In an annual business briefing this week, Honda CEO Toshihiro Mibe said the new mid- to large-size EV will sit on the company’s new e: Architecture dedicated EV platform. It will be joined by a series of new vehicles to hit the market in the years following.
In the meantime, Honda has leaned on GM to enter the EV market in North America. Honda’s Acura ZDX and the new Prologue, its first electric SUV, are based on a platform developed by GM. Both vehicles will go on the market in 2024.
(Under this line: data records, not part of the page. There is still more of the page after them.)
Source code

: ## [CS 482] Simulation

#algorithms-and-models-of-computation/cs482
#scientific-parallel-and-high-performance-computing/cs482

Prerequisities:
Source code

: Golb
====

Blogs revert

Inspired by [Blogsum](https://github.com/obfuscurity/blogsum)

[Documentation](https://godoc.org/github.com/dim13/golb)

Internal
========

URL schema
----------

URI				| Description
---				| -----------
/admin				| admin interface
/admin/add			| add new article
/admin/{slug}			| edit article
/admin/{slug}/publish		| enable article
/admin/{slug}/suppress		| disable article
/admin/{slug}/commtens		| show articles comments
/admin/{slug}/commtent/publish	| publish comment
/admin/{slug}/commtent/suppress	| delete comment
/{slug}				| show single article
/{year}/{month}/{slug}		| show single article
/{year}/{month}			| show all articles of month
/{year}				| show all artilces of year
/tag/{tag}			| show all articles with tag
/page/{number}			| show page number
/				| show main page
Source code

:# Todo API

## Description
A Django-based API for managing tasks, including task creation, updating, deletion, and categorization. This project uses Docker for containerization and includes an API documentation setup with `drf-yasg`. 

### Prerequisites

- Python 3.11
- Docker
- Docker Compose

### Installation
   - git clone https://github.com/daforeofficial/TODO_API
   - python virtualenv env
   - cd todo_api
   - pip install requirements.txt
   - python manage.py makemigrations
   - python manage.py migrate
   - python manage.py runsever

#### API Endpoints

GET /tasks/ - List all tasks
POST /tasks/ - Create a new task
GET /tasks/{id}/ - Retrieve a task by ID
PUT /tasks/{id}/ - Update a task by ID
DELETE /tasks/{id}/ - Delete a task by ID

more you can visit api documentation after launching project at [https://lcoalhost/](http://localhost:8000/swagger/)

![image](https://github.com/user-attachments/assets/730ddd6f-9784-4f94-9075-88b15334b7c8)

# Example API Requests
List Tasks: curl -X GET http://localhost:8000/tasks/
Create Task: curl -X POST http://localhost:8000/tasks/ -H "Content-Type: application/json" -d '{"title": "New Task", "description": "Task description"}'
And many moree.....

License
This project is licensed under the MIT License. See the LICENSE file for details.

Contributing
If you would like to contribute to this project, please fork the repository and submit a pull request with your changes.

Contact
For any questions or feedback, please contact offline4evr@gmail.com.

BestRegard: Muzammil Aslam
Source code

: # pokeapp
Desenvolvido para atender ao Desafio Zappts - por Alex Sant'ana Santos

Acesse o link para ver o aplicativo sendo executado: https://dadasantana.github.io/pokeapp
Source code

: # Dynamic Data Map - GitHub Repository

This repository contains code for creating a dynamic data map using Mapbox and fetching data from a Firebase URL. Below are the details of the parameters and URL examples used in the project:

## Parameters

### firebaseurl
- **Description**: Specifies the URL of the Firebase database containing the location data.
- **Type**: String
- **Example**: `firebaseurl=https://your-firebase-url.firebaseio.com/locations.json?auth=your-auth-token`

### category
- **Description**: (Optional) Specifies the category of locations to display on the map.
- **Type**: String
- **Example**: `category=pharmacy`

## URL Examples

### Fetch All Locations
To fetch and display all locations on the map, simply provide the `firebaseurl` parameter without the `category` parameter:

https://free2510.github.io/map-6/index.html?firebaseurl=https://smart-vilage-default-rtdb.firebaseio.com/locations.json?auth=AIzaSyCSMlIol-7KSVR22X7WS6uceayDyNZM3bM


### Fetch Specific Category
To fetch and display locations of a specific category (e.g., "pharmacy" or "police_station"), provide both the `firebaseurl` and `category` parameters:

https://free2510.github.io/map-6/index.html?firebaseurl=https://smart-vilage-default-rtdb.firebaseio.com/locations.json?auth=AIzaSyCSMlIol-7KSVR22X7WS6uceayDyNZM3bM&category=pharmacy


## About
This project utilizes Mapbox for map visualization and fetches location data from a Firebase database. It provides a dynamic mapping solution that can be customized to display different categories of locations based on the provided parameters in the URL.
For the sixth time in three months, Telsa slashed prices across its lineup, including the top-selling Model 3, which now starts at $39,990 after a $2,000 price cut. Here are the current prices for Tesla vehicles:
Model S Plaid
Model X Plaid
Model Y Performance
Model 3 Performance
Model Y Long Range
Model Y All-Wheel Drive
The company announced that it plans to sell 1.8 million EVs this year, and in an earnings call this month, Tesla CEO Elon Musk indicated that earlier price cuts helped the company deliver 423,000 EVs in the first three months of 2023. That’s a record for the automaker, but still not enough to meet the ambitious sales targets by year end.
Production of the Chevrolet Bolt EV and Bolt EUV will cease at the end of the year, General Motors announced in a company earnings call this month, marking the end of a seven-year run for the compact EV.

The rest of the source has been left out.